0

Follow up to: How can I reference the key in the Pandas dataframes within that dictionary?

The goal is still to forecast the revenue by fiscal year where I will break revenue into a new column according to how much will be garnered in each year. I have code (put together with some help) that pulls several dataframes into a single dataframe using a dictionary in which I've put them, duplicated except for the Fiscal Year column. These dataframes were then concatenated into one.

I've simplified my code to the below:

import pandas as pd
columns = ['ID','Revenue','Fiscal Year']
ID = [1, 2, 3, 4, 5, 6, 7, 8, 9, 10]
Revenue = [1000, 1200, 1300, 100 ,500, 0, 800, 950, 4321, 800]
FY = []
d = {'ID': ID, 'Revenue': Revenue}
df = pd.DataFrame(d)
df['Fiscal Year'] = ''

def df_dict_func(start, end, dataframe):
    date_range = range(start, end + 1)
    dataframe_dict = {}
    for n in date_range:
        sub = dataframe.copy()
        sub['Fiscal Year'] = n
        dataframe_dict[n] = sub
    return dataframe_dict    

df_dict = df_dict_func(2019, 2035, df)
df = pd.concat(df_dict)

The code works excellently for smaller datasets, but when I go to expand it to a large dataset, I receive a MemoryError. Is there a more efficient way to duplicate the results of the code while avoiding the MemoryError issue?

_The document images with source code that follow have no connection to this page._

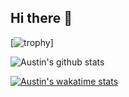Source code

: ## Hi there 👋

[![trophy](https://github-profile-trophy.vercel.app/?username=sth4ever&theme=onedark)]

![Austin's github stats](https://github-readme-stats.vercel.app/api?username=sth4ever&show_icons=true&title_color=fff&icon_color=79ff97&text_color=9f9f9f&bg_color=151515)

[![Austin's wakatime stats](https://github-readme-stats.vercel.app/api/wakatime?username=sth4ever&layout=compact)](https://github.com/anuraghazra/github-readme-stats)
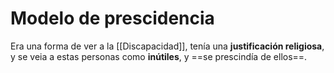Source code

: # Modelo de prescidencia

Era una forma de ver a la [[Discapacidad]], tenía una **justificación religiosa**, y se veia a estas personas como **inútiles**, y ==se prescindía de ellos==.
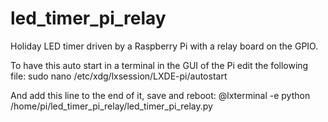 # led_timer_pi_relay
Holiday LED timer driven by a Raspberry Pi with a relay board on the GPIO.

To have this auto start in a terminal in the GUI of the Pi edit the following file:
sudo nano /etc/xdg/lxsession/LXDE-pi/autostart

And add this line to the end of it, save and reboot:
@lxterminal -e python /home/pi/led_timer_pi_relay/led_timer_pi_relay.py
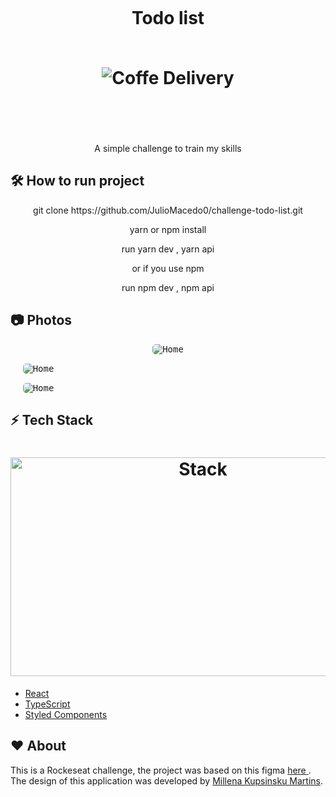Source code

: <h1 align="center">
  <br>
 
 <p>Todo list</p>
   <br>
  <img src="https://i.imgur.com/wYg5hSk.png" alt="Coffe Delivery" >
  <br>
  <br><br>
</h1>



<p align="center">A simple challenge to train my skills</p>

## :hammer_and_wrench: **How to run project**

<p align="center">git clone https://github.com/JulioMacedo0/challenge-todo-list.git</p>
<p align="center">yarn or npm install</p>
<p align="center">run yarn dev , yarn api</p>
<p align="center">or if you use npm </p>
<p align="center">run npm dev , npm api</p>

## :camera: **Photos**

<p align="center">
  <kbd>
    <img  style="border-radius: 5px"  src="https://i.imgur.com/upTHuNY.png" alt="Home ">
  </kbd>
  
  &nbsp;&nbsp;&nbsp;&nbsp;
  <kbd>
    <img  style="border-radius: 5px" src="https://i.imgur.com/E6Ey4BO.png" alt="Home">
  </kbd>
  
  &nbsp;&nbsp;&nbsp;&nbsp;
  <kbd>
   <img  style="border-radius: 5px" src="https://i.imgur.com/Inx1yb7.gif" alt="Home">
  </kbd>
   &nbsp;&nbsp;&nbsp;&nbsp;
</p>

## :zap: **Tech Stack**

<h1 align="center">
  <img src="https://i.imgur.com/aArYMcm.png" alt="Stack" height="350" width="600">
  <br>
</h1>

-   [React](https://pt-br.reactjs.org/)
-   [TypeScript](https://www.typescriptlang.org/docs/)
-   [Styled Components](https://www.styled-components.com/)

## :heart: **About**

<p>

This is a Rockeseat challenge, the project was based on this figma <a href="https://www.figma.com/file/lt3XvppvBe4Kei9bHvuvKP/ToDo-List-(Copy)?node-id=43%3A88"> here <a/>.
The design of this application was developed by [Millena Kupsinsku Martins](https://www.instagram.com/millenakmartins/). <p/>
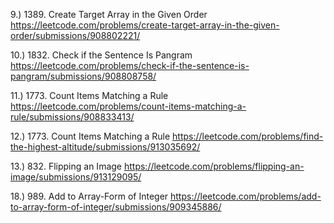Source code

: 9.) 1389. Create Target Array in the Given Order
https://leetcode.com/problems/create-target-array-in-the-given-order/submissions/908802221/

10.) 1832. Check if the Sentence Is Pangram
https://leetcode.com/problems/check-if-the-sentence-is-pangram/submissions/908808758/

11.) 1773. Count Items Matching a Rule
https://leetcode.com/problems/count-items-matching-a-rule/submissions/908833413/

12.) 1773. Count Items Matching a Rule
https://leetcode.com/problems/find-the-highest-altitude/submissions/913035692/

13.) 832. Flipping an Image
https://leetcode.com/problems/flipping-an-image/submissions/913129095/

18.) 989. Add to Array-Form of Integer 
https://leetcode.com/problems/add-to-array-form-of-integer/submissions/909345886/


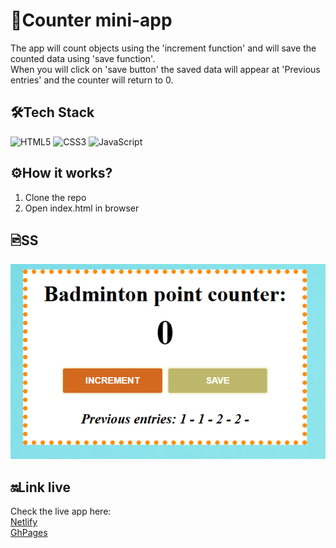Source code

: # 🧮Counter mini-app

The app will count objects using the 'increment function' and will save the counted data using 'save function'. <br/>
When you will click on 'save button' the saved data will appear at 'Previous entries' and the counter will return to 0.

## 🛠️Tech Stack
![HTML5](https://img.shields.io/badge/-HTML5-E34F26?logo=html5&logoColor=white&style=flat) ![CSS3](https://img.shields.io/badge/-CSS3-1572B6?logo=css3&logoColor=white&style=flat) ![JavaScript](https://img.shields.io/badge/-JavaScript-F7DF1E?logo=javascript&logoColor=black&style=flat)

## ⚙️How it works?

1. Clone the repo
2. Open index.html in browser

## 🖻SS

![SS with the app](image.png)

## 🔛Link live

Check the live app here:<br/>
[Netlify](https://counter-mini-app.netlify.app/) <br/>
[GhPages](https://isabelamihai.github.io/Counter-app/)
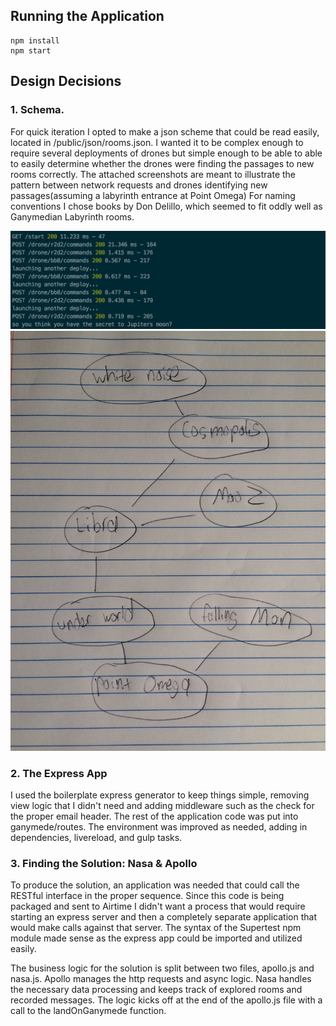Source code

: ## Running the Application
    npm install
    npm start

## Design Decisions

### 1. Schema.

For quick iteration I opted to make a json scheme that could be read easily, located in /public/json/rooms.json. I wanted it to be complex enough to require several deployments of drones but simple enough to be able to able to easily determine whether the drones were finding the passages to new rooms correctly. The attached screenshots are meant to illustrate the pattern between network requests and drones identifying new passages(assuming a labyrinth entrance at Point Omega) For naming conventions I chose books by Don Delillo, which seemed to fit oddly well as Ganymedian Labyrinth rooms.

![network requests](/public/images/networkRequests.png)
![network requests](/public/images/sketchedSchema.jpg)


### 2. The Express App
I used the boilerplate express generator to keep things simple, removing view logic that I didn't need and adding middleware such as the check for the proper email header. The rest of the application code was put into ganymede/routes. The environment was improved as needed, adding in dependencies, livereload, and gulp tasks.

### 3. Finding the Solution: Nasa & Apollo

To produce the solution, an application was needed that could call the RESTful interface in the proper sequence.
Since this code is being packaged and sent to Airtime I didn't want a process that would require starting an express server and then a completely separate application that would make calls against that server. The syntax of the Supertest npm module made sense as the express app could be imported and utilized easily.

The business logic for the solution is split between two files, apollo.js and nasa.js. Apollo manages the http requests and async logic. Nasa handles the necessary data processing and keeps track of explored rooms and recorded messages. The logic kicks off at the end of the apollo.js file with a call to the landOnGanymede function.
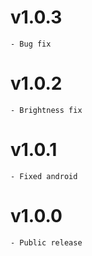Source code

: # v1.0.3
    - Bug fix
# v1.0.2
    - Brightness fix
# v1.0.1
    - Fixed android
# v1.0.0
    - Public release
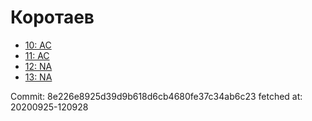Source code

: # Коротаев
- [10: AC](10.md)
- [11: AC](11.md)
- [12: NA](12.md)
- [13: NA](13.md)

Commit: 8e226e8925d39d9b618d6cb4680fe37c34ab6c23
 fetched at: 20200925-120928
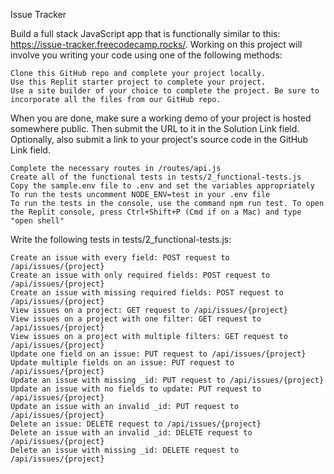 Issue Tracker

Build a full stack JavaScript app that is functionally similar to this: https://issue-tracker.freecodecamp.rocks/. Working on this project will involve you writing your code using one of the following methods:

    Clone this GitHub repo and complete your project locally.
    Use this Replit starter project to complete your project.
    Use a site builder of your choice to complete the project. Be sure to incorporate all the files from our GitHub repo.

When you are done, make sure a working demo of your project is hosted somewhere public. Then submit the URL to it in the Solution Link field. Optionally, also submit a link to your project's source code in the GitHub Link field.

    Complete the necessary routes in /routes/api.js
    Create all of the functional tests in tests/2_functional-tests.js
    Copy the sample.env file to .env and set the variables appropriately
    To run the tests uncomment NODE_ENV=test in your .env file
    To run the tests in the console, use the command npm run test. To open the Replit console, press Ctrl+Shift+P (Cmd if on a Mac) and type "open shell"

Write the following tests in tests/2_functional-tests.js:

    Create an issue with every field: POST request to /api/issues/{project}
    Create an issue with only required fields: POST request to /api/issues/{project}
    Create an issue with missing required fields: POST request to /api/issues/{project}
    View issues on a project: GET request to /api/issues/{project}
    View issues on a project with one filter: GET request to /api/issues/{project}
    View issues on a project with multiple filters: GET request to /api/issues/{project}
    Update one field on an issue: PUT request to /api/issues/{project}
    Update multiple fields on an issue: PUT request to /api/issues/{project}
    Update an issue with missing _id: PUT request to /api/issues/{project}
    Update an issue with no fields to update: PUT request to /api/issues/{project}
    Update an issue with an invalid _id: PUT request to /api/issues/{project}
    Delete an issue: DELETE request to /api/issues/{project}
    Delete an issue with an invalid _id: DELETE request to /api/issues/{project}
    Delete an issue with missing _id: DELETE request to /api/issues/{project}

The error that I am getting is specifically "MemoryError" and it occurs right before I receive any result from my pd.concat command. Each of the dataframes within the dictionary are substantial in size (over 500MB).

DJHeels
  • 89
  • 8
  • On what line do you get the MemoryError? Can you post the text of the error? – killian95 Oct 19 '18 at 16:40
  • There are some [tips for enhancing performance](https://pandas.pydata.org/pandas-docs/stable/enhancingperf.html) in the documentation. There is also [this question](https://stackoverflow.com/questions/47747979/how-to-reduce-the-memory-used-by-pandas-dataframe) and [this article](https://www.dataquest.io/blog/pandas-big-data/) with some helpful tips on reducing memory size. Overall though, if it won't fit in memory, it won't fit, and you may need to process it in chunks – G. Anderson Oct 19 '18 at 16:45
  • 1
    In addition to @G.Anderson's comment, have a look at [dask](http://docs.dask.org/en/latest/dataframe-api.html). It's dataframe api is similar to pandas but it can handle dataframes larger than memory. See the [dataframe](http://docs.dask.org/en/latest/dataframe.html) docs for more information. – Chris Oct 20 '18 at 07:22

0 Answers0